Cross validation implementation in python using scikit-learn models
5 min read

Cross validation implementation in python using scikit-learn models

Say you want to learn about machine learning. As you learn more and more about it, you realize that it is a vast subject and fear you might get lost in all this new information. For instance just to classify some data you learn about classifiers, and you learn that there are tons of classifiers and you panic. This is how I reacted when I read the documentation of scikit-learn classifiers : Ridge classification, SVM classification, Decision trees classification, K nearest neighbors classifiers and many more...

But fear not ! each different model has its own strength and weakness. For the same dataset, some method might work better than another one. Althought this might seem like an abstract concept (especially to me as I am a newbie in the subject) the next logical step would be to try to quantify how good a model would perform compared to another one using the same dataset.

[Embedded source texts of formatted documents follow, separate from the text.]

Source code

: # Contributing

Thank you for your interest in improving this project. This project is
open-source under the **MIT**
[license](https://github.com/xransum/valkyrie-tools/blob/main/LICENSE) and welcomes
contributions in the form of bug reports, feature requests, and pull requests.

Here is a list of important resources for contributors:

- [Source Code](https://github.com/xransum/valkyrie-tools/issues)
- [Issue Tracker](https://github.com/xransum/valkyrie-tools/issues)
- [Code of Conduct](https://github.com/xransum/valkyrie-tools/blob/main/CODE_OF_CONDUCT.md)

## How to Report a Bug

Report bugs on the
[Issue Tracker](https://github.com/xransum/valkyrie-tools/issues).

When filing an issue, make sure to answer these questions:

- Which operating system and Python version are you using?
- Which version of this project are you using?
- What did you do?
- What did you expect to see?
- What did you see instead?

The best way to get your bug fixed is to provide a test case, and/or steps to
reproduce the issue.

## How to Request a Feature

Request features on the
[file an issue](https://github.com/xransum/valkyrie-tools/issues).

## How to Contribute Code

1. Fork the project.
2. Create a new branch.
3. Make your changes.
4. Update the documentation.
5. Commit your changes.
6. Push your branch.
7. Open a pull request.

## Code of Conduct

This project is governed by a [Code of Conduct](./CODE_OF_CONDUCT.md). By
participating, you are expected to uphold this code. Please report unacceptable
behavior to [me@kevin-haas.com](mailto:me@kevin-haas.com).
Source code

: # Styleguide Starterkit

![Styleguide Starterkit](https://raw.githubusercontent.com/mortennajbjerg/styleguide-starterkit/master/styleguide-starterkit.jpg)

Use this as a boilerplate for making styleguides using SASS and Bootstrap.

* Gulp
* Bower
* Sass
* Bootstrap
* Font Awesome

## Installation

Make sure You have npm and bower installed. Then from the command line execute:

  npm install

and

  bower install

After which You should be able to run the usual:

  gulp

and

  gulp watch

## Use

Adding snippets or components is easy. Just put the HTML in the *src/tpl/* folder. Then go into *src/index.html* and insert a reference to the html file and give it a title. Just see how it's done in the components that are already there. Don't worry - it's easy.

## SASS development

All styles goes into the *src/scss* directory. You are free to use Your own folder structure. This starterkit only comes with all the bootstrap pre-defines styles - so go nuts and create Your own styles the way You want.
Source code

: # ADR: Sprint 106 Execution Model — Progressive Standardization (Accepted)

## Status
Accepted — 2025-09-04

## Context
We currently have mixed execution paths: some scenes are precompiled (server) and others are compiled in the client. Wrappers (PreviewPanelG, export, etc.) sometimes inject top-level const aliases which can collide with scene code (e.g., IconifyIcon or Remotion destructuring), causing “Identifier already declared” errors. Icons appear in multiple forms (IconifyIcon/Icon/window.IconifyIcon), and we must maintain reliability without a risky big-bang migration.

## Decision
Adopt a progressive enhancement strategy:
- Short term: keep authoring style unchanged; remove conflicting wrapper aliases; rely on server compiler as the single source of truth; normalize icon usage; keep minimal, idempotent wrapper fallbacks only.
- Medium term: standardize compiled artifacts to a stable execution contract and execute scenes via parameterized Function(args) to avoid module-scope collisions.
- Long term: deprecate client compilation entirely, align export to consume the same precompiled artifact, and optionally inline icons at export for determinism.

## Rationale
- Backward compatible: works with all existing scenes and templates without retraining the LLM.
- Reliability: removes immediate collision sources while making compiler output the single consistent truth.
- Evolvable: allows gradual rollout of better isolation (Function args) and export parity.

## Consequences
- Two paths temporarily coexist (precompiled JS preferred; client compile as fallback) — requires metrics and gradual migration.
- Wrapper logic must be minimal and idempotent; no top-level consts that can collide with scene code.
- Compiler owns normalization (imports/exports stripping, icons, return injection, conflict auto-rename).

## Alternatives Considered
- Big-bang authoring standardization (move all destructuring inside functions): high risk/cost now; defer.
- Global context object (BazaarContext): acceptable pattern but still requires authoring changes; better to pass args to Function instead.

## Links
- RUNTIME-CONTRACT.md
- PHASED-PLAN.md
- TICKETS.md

Enters Cross validation (check out this awesome video). Cross validation is a method to compare and quantify the effectiveness of different models on the same dataset.
Here are the steps for cross validation :

  1. Separate the data into different "blocks"
  2. for each method, each block will be used as the testing data, the rest of the block will be used as the training data, for each different block being the testing block, the score of the model will be calculated and the highest score will be the one associated to the model used
  3. finally, when all models are assigned a certain score, the model with the highest score will be the winner

In theory, doesen't sound like such a hard concept to implement, let's check out how I went about doing it ! the dataset used here is the iris dataset in scikit-learn

the first step is to be able to read the data :


import random

class Cross_validation:
    def __init__(self, X, y, methods):
        """
        X : features
        y : target
        methods : list of methods to compare
        methods will be imported from sklearn, fit() and score() will be used
        """
        assert len(X) == len(y), "target and instance mismatch"
        self.nblocks = 4
        self.methods = methods

        self.data = list(zip(X,y))
        random.shuffle(self.data)
    

I chose to create a class for cross validation, this class takes 3 arguments, X and y are the data (features and target respectively) and methods is a list of all the methods to compare. An example will be shown at the end for simplicity's sake.
assert len(X) == len(y) Checks the number of instances matches the number of targets.
self.nblocks = 4 this means the data will be subdivided into 4 different subblocks. 4 is arbitrary here.
finally, we shuffle the data for good measure

The next step is to divide the data into smaller blocks of data :


    def train_test(self):
        """
        splits the data into self.nblocks of blocks 
        """
        assert len(self.data)%self.nblocks==0, "number of instances
        must be a multiple of the number of total blocks"
        
        elements = len(self.data)//self.nblocks
        blocks = []
        for i in range(self.nblocks):
            blocks = blocks + [self.data[i*elements:(i+1)*elements]]
 

This train_test function will return a list made out of nblocks blocks of data. the code is pretty self-explanatory, the only subtlety is that I make sure that the number of instances of data is a multiple of the total number of blocks. This is not very important, I just wanted to have blocks that all had the same number of elements.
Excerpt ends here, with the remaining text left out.